Camping, ai-je dit, et non pas camp ou campement. Dans l’anglicisme il y a déjà comme un embourgeoisement, une concession délibérée au confort grégaire et à la consommation. L’adepte des campings, sous-catégorie importante des adeptes des congés payés, ne cherche qu’à oublier un moment son décor quotidien pollué pour une vie au grand air lui permettant d’exposer son épiderme aux rayons du soleil, mais de façon sédentaire. Camping-gaz, lampe-tempête fixe (manchons lumineux à la façon des premiers becs Visseaux évoquée par Ivan Jablonka dans En camping-car6. Alors qu’aux scouts – discret rengorgement de supériorité – là on campait pour de bon. Soit on bivouaquait à l’improviste sur le moindre replat ou la moindre prairie, soit l’on s’appropriait un lieu dépourvu de tout équipement – non anthropisé, diraient les géographes – et l'on y construisait tout ce qu’il fallait à partir des ressources forestières locales : tables et chaises en bois frais solidement agencé (ficelé), feuillées (trou et cloisons), sans oublier le mât pour le lever des couleurs. On a appelé ces travaux manuels « froissartage »7. Le reste, cuisine au feu de bois, feu de camp et coucher sous la tente, avait lieu au niveau du sol, au plus près de la nature et de la vie sauvage à la façon de H.-D. Thoreau, référence en chef des écolos (mais qui n’était pas encore à la mode et qui se serait sans doute insurgé contre les pratiques des émules de Baden Powell). Je n’oublie pas, au passage, toutes les analogies criantes qu’il y a entre la vie des scouts – « éclaireurs », au départ, au service des armées – et la vie militaire, depuis la camaraderie en campagne évoquée jadis benoîtement par Simon Jeanjean, les soirées sous les étoiles et les couchages dans le foin, jusqu’au plan de bien des villes romaines de Gaule et de l’Empire qui n’étaient ni plus ni moins, au départ, que des camps (castra).

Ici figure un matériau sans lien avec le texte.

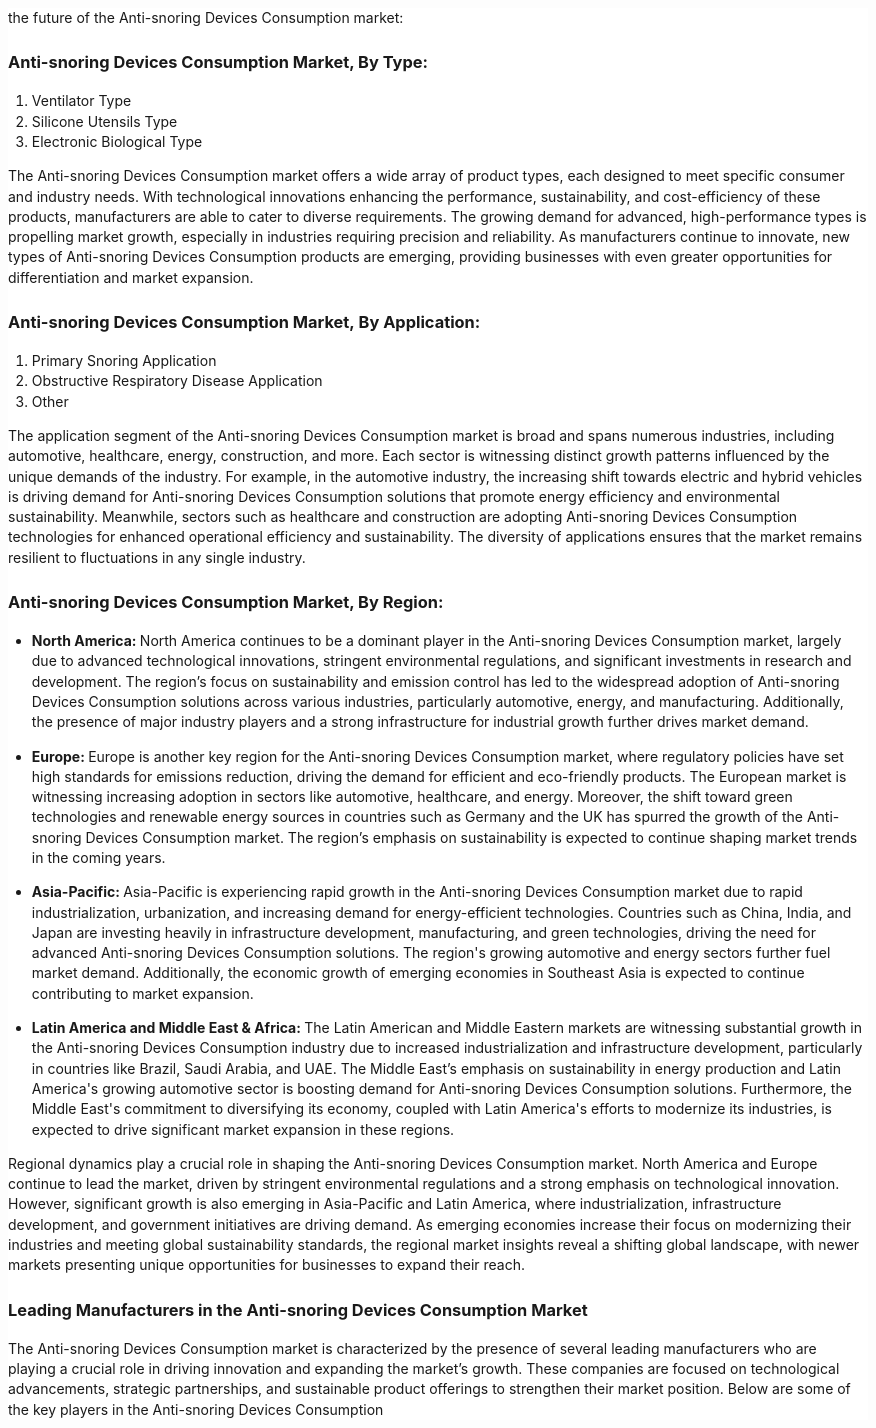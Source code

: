 the future of the Anti-snoring Devices Consumption market:</p><h3><strong>Anti-snoring Devices Consumption Market, By Type:<br /></strong></h3><ol><li>Ventilator Type<li> Silicone Utensils Type<li> Electronic Biological Type</li></ol><p>The Anti-snoring Devices Consumption market offers a wide array of product types, each designed to meet specific consumer and industry needs. With technological innovations enhancing the performance, sustainability, and cost-efficiency of these products, manufacturers are able to cater to diverse requirements. The growing demand for advanced, high-performance types is propelling market growth, especially in industries requiring precision and reliability. As manufacturers continue to innovate, new types of Anti-snoring Devices Consumption products are emerging, providing businesses with even greater opportunities for differentiation and market expansion.</p><h3>Anti-snoring Devices Consumption Market,&nbsp;By Application:</h3><ol><li>Primary Snoring Application<li> Obstructive Respiratory Disease Application<li> Other</li></ol><p>The application segment of the Anti-snoring Devices Consumption market is broad and spans numerous industries, including automotive, healthcare, energy, construction, and more. Each sector is witnessing distinct growth patterns influenced by the unique demands of the industry. For example, in the automotive industry, the increasing shift towards electric and hybrid vehicles is driving demand for Anti-snoring Devices Consumption solutions that promote energy efficiency and environmental sustainability. Meanwhile, sectors such as healthcare and construction are adopting Anti-snoring Devices Consumption technologies for enhanced operational efficiency and sustainability. The diversity of applications ensures that the market remains resilient to fluctuations in any single industry.</p><h3>Anti-snoring Devices Consumption Market, By Region:</h3><ul><li><p><strong>North America:&nbsp;</strong>North America continues to be a dominant player in the Anti-snoring Devices Consumption market, largely due to advanced technological innovations, stringent environmental regulations, and significant investments in research and development. The region&rsquo;s focus on sustainability and emission control has led to the widespread adoption of Anti-snoring Devices Consumption solutions across various industries, particularly automotive, energy, and manufacturing. Additionally, the presence of major industry players and a strong infrastructure for industrial growth further drives market demand.</p></li><li><p><strong><strong>Europe:&nbsp;</strong></strong>Europe is another key region for the Anti-snoring Devices Consumption market, where regulatory policies have set high standards for emissions reduction, driving the demand for efficient and eco-friendly products. The European market is witnessing increasing adoption in sectors like automotive, healthcare, and energy. Moreover, the shift toward green technologies and renewable energy sources in countries such as Germany and the UK has spurred the growth of the Anti-snoring Devices Consumption market. The region&rsquo;s emphasis on sustainability is expected to continue shaping market trends in the coming years.</p></li><li><p><strong><strong>Asia-Pacific:&nbsp;</strong></strong>Asia-Pacific is experiencing rapid growth in the Anti-snoring Devices Consumption market due to rapid industrialization, urbanization, and increasing demand for energy-efficient technologies. Countries such as China, India, and Japan are investing heavily in infrastructure development, manufacturing, and green technologies, driving the need for advanced Anti-snoring Devices Consumption solutions. The region's growing automotive and energy sectors further fuel market demand. Additionally, the economic growth of emerging economies in Southeast Asia is expected to continue contributing to market expansion.</p></li><li><p><strong><strong>Latin America and Middle East &amp; Africa:&nbsp;</strong></strong>The Latin American and Middle Eastern markets are witnessing substantial growth in the Anti-snoring Devices Consumption industry due to increased industrialization and infrastructure development, particularly in countries like Brazil, Saudi Arabia, and UAE. The Middle East&rsquo;s emphasis on sustainability in energy production and Latin America's growing automotive sector is boosting demand for Anti-snoring Devices Consumption solutions. Furthermore, the Middle East's commitment to diversifying its economy, coupled with Latin America's efforts to modernize its industries, is expected to drive significant market expansion in these regions.</p></li></ul><p>Regional dynamics play a crucial role in shaping the Anti-snoring Devices Consumption market. North America and Europe continue to lead the market, driven by stringent environmental regulations and a strong emphasis on technological innovation. However, significant growth is also emerging in Asia-Pacific and Latin America, where industrialization, infrastructure development, and government initiatives are driving demand. As emerging economies increase their focus on modernizing their industries and meeting global sustainability standards, the regional market insights reveal a shifting global landscape, with newer markets presenting unique opportunities for businesses to expand their reach.</p><h3><strong>Leading Manufacturers in the Anti-snoring Devices Consumption Market</strong></h3><p>The Anti-snoring Devices Consumption market is characterized by the presence of several leading manufacturers who are playing a crucial role in driving innovation and expanding the market&rsquo;s growth. These companies are focused on technological advancements, strategic partnerships, and sustainable product offerings to strengthen their market position. Below are some of the key players in the Anti-snoring Devices Consumption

La bande des amis, riche de son passé scout, installa ses pénates estivales soit dans des campings, soit sur des terrains particuliers appartenant à des amis, en des lieux différents d’une fois sur l’autre. Il y eut des tentes canadiennes (c’était avant la fibre de verre et les arceaux flexibles) et des tentes familiales plus confortables, à compartiments, pour les familles plus nombreuses. En général le dispositif était conçu de telle sorte que les repas puissent être pris en commun. On vivait en groupe (« ensemble c’est tout », c’est bien connu), on sortait visiter un peu le pays environnant, et bien sûr, si c’était au bord de la mer, on passait des heures sur la plage, à jouer à toutes sortes de jeux et à se baigner plutôt qu’à rien faire (far niente). On chahutait comme des gamins. La plupart arrivaient à la plage et en repartaient habillés, et donc se dévêtaient et revêtaient sur place, cachant leur nudité sous des « cabines » constituées d’une sorte de grande robe en serviette éponge, avec un trou à élastique pour la tête. Le grand jeu pour certains des gars (oh non, pas mon père !) était de se jeter sur les jeunes femmes (certaines d’entre elles, du moins) et de les plaquer au sol au moment, bien sûr, où elles se battaient avec l’intimité de leur maillot, de leur soutien-gorge, plus ou moins entravées dans leur cabine. Et elles de piailler, de glousser, de jouer à s’enfuir comme faisaient les Sabines ou comme les Nymphes de Diane surprises par les Satyres. Avec un certain plaisir, je suppose, sans quoi elles ne se seraient pas mises dans cette situation. (Certains gars, avec certaines filles, disais-je ; mais sûrement pas Fernande, ni les femmes mariées, enfin je ne crois pas. Et sauf erreur, je n’arrive pas à imaginer ma marraine dans ce rôle. Souvenir biaisé par un trouble enfantin ou pré-adolescent que j’avoue volontiers).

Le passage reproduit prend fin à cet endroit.